Why the yuan won't dwarf the dollar

October 17, 2005

Much American fear these days swirls around China. Its military ambitions, the offshoring question, its huge export volume, and Chinese purchases of American assets come up frequently in political and financial strategy discussions. In particular, Chinese ownership of Treasury debt seems to speak to an ominous, if vague threat of outside control.

Yet if Americans are to assess their fears realistically, they will have to look beyond feelings of vulnerability and examine Chinese weaknesses, needs, and objectives. And in this context, it is apparent that China is no freer to act than America is. Given the economic, demographic, and political realities in today's China, there is every reason to expect that the present balance, precarious as it is, will stay securely in place for some time to come.

The key issue for China is one of demographics and jobs. The country's huge labor force puts a relentless pressure on Beijing to create jobs at a fantastic rate. According to Chinese government statistics, some 40 percent of China's workforce lives on the farm, overworked surely, but basically underutilized and certainly underpaid. Every month, some 1 million to 1.5 million of these rural workers walk off the farm and into the cities in search of work. With urban unemployment in China at near 10 percent, the social strain is tremendous. China must produce 1 million to 2 million jobs a month to stay ahead of this kind of pressure.

The only way China can create jobs at this pace is through exports in general and to the United States in particular. And the only way to promote exports fast enough is by keeping its currency, the yuan, cheap enough to the dollar to make Chinese goods attractive to American buyers. This export-oriented, cheap-yuan approach has dominated Chinese policy for decades now, since, in fact, the country began its market reforms in the late 1970s. And despite appearances, Beijing's decision last summer to remove the yuan from its decade-long peg to the US dollar did nothing to alter its commitment to this policy. The authorities hardly let the currency move at the time and clearly continue to manage it to keep it cheap to the dollar.

Of course, the cheap-yuan objective makes significant other demands on China. To manage the currency, the central bank of China, the People's Bank, must go into foreign exchange markets continually and buy dollars. This was the case even when China maintained a rigid peg between its currency and the dollar, and it is true now that it has allowed some movement in the exchange rate. Without such action, American purchases of Chinese products would naturally tend to adjust the dollar down and the yuan up. Of course, these continual dollar purchases force still other financial arrangements on the People's Bank of China. Because the Bank cannot sell the dollars that they have purchased without undoing their cheap-yuan strategy, it has little option but to invest those dollars back in the United States, largely in US Treasury bonds. Effectively, by circling the funds back to the US in this way, China lends Americans the money with which to buy its exports.
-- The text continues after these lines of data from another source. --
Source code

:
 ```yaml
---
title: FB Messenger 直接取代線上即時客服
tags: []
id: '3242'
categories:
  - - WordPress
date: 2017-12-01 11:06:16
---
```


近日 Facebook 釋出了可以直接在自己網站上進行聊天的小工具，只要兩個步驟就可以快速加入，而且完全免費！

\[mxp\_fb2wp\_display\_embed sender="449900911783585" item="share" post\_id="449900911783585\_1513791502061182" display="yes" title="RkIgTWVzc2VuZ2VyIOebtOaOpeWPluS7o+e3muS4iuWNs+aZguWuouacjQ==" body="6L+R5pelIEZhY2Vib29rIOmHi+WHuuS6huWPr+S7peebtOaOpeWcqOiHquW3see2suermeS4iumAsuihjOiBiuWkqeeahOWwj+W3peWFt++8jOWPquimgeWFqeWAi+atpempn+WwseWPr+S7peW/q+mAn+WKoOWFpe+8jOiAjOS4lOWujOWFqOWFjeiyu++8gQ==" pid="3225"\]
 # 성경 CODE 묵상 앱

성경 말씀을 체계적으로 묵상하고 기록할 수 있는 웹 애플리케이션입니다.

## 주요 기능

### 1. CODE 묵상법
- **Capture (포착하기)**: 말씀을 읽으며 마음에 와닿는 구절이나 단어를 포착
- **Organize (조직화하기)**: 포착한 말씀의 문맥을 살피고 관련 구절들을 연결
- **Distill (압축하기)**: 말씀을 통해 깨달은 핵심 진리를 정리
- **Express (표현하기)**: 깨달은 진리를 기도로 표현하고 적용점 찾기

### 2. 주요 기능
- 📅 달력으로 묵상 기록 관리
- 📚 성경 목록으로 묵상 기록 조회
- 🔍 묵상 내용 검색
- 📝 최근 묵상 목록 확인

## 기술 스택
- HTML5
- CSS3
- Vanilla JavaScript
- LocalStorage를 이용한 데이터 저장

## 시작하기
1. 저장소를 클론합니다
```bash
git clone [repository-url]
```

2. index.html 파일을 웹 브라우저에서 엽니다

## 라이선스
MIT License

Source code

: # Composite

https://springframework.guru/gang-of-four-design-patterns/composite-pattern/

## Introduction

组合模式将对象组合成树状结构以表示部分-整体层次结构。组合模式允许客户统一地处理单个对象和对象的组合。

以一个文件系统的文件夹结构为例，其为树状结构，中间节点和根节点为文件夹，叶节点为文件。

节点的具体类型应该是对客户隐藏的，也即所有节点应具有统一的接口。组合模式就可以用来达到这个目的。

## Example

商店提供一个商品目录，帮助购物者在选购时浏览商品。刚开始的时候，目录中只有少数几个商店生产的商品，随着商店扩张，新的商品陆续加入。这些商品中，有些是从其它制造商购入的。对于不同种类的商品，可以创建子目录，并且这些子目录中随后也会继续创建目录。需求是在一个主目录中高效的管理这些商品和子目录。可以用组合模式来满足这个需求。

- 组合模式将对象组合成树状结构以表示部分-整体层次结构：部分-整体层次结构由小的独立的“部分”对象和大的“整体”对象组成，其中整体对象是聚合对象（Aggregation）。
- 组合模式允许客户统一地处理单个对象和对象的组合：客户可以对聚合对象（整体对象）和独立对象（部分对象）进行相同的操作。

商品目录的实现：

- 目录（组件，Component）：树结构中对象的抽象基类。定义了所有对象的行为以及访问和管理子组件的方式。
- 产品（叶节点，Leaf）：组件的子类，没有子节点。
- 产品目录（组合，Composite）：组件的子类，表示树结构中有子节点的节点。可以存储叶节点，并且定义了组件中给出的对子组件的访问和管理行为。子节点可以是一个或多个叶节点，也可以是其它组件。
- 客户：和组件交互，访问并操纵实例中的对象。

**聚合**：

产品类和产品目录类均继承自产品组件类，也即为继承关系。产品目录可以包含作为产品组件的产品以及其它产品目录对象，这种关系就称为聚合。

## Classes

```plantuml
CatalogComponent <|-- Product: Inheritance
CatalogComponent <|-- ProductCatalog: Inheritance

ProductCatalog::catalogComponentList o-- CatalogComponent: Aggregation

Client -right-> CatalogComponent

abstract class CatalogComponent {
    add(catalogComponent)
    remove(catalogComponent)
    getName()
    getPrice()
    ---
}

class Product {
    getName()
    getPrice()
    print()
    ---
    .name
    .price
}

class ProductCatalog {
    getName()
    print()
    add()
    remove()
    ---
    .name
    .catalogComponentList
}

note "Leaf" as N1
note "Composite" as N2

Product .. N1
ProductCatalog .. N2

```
Clearly, if China were to abandon this policy, it would go hard on both countries. The yuan would rise on foreign exchange markets and the dollar would fall. Chinese exports would suffer. American consumers would lose their access to cheap Chinese imports and accordingly see a decline in their standard of living. The absence of cheap imports would also likely prompt a generalized inflationary pressure in the US that would erode living standards further. With China no longer buying dollars and therefore no longer buying US bonds, American interest rates would rise, especially in the face of an added inflationary threat. This country would go into recession and probably China, too.

But while this disaster scenario is a familiar warning in the media and business strategy circles, it should be clear that it is far from probable. China's desperate need to make jobs locks Beijing into the current arrangements. Indeed, any change would invite social unrest and probably amount to political suicide. Before Beijing even considers a major change in its policy, it must either find another foreign buyer as large and as reliable as the US or build its domestic market sufficiently to replace American buying. Neither development is probable anytime soon or even feasible.

Understandable as America's sense of vulnerability is, fears of a sudden Chinese move are unreasonable. On the contrary, probabilities suggest that China will support the current order for some time to come.

Milton Ezrati is the senior economic strategist for Lord Abbett.